You can only fall in love, for example, at a very slow tempo. You can only grieve at an even slower tempo.
And how can you ever make amends, across this rushing tide of river, tell people what you wish you'd done differently?
I have been thinking about ceremony lately, with a vague anxiety about primarily funerals. In the novel 'Love and Garbage," the Czech novelist Ivan Klima identified a core anxiety of the modern age as the anxiety of transformation to garbage. Garbage represents a promise broken — a cycle of value disintegrated. Klima wondered if this could happen to love.

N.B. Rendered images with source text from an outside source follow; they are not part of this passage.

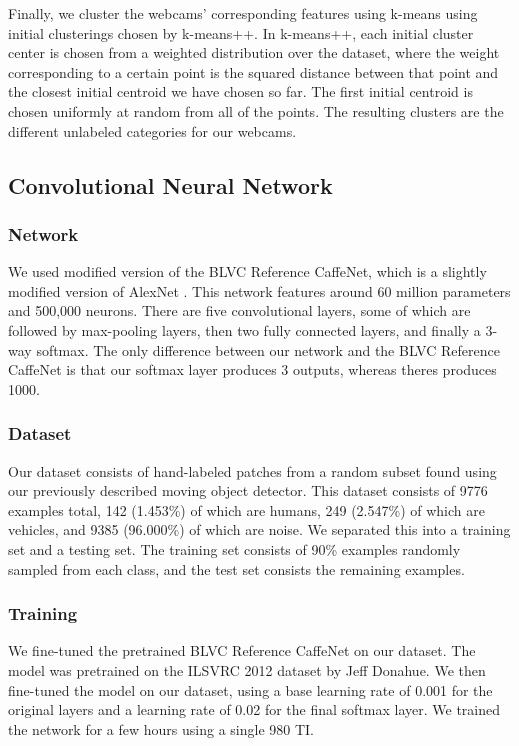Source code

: \documentclass[10pt]{article} %
\begin{document}
Finally, we cluster the webcams' corresponding features using k-means using
initial clusterings chosen by k-means++. In k-means++, each initial cluster
center is chosen from a weighted distribution over the dataset, where the
weight corresponding to a certain point is the squared distance between that
point and the closest initial centroid we have chosen so far. The first initial
centroid is chosen uniformly at random from all of the points. The resulting
clusters are the different unlabeled categories for our webcams.

\subsection{Convolutional Neural Network}
\subsubsection{Network}
We used modified version of the BLVC Reference CaffeNet, which is a slightly
modified version of AlexNet \cite{krizhevsky}. This network features around 60
million parameters and 500,000 neurons. There are five convolutional layers,
some of which are followed by max-pooling layers, then two fully connected
layers, and finally a 3-way softmax.  The only difference between our network
and the BLVC Reference CaffeNet is that our softmax layer produces 3 outputs,
whereas theres produces 1000.
\subsubsection{Dataset}
Our dataset consists of hand-labeled patches from a random subset found using
our previously described moving object detector. This dataset consists of 9776
examples total, 142 (1.453\%) of which are humans, 249 (2.547\%) of which are
vehicles, and 9385 (96.000\%) of which are noise. We separated this into a
training set and a testing set. The training set consists of 90\% examples
randomly sampled from each class, and the test set consists the remaining
examples.
\subsubsection{Training}
We fine-tuned the pretrained BLVC Reference CaffeNet on our dataset. The model
was pretrained on the ILSVRC 2012 dataset by Jeff Donahue. We then fine-tuned
the model on our dataset, using a base learning rate of 0.001 for the original
layers and a learning rate of 0.02 for the final softmax layer. We
trained the network for a few hours using a single 980 TI.
\end{document}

My mother dated a man named Harry in the late 1950s, when she lived in Queens and worked as a Pan Am stewardess. He was a fraternity brother of my father, and called my father one day to impart the great news that scores of Scandinavian stewardesses had moved into his building in Queens. He suggested a double date. "Great," said my father. "Who's my date?" Harry told my father that his date would be a Norwegian woman with the unfortunate name of Molfried Myklebost. Then he grew serious. "Barrry," he said. "My date is a Swedish woman named Ulla. I know you can take her from me, but please don't. I love her very much."
Nature took its course. My mother fell in love with my father, and left Harry for him. Through the wild rubble of our family lore, the catastrophic ruin that reduced us all to screaming animals in the post-apocalyptic, post-feminist, post-sanity 1970s, and 80s, we always preserved our little stories, like all families do. One story I frequently heard told was the one that had my mother turning to the kitchen sink back in those early days, with my father near her, and saying, in Swedish, "grannen kommer," which means, "the neighbor is coming." (My father, a scandofile, spoke Swedish.) This was the signal to my father that she would be his.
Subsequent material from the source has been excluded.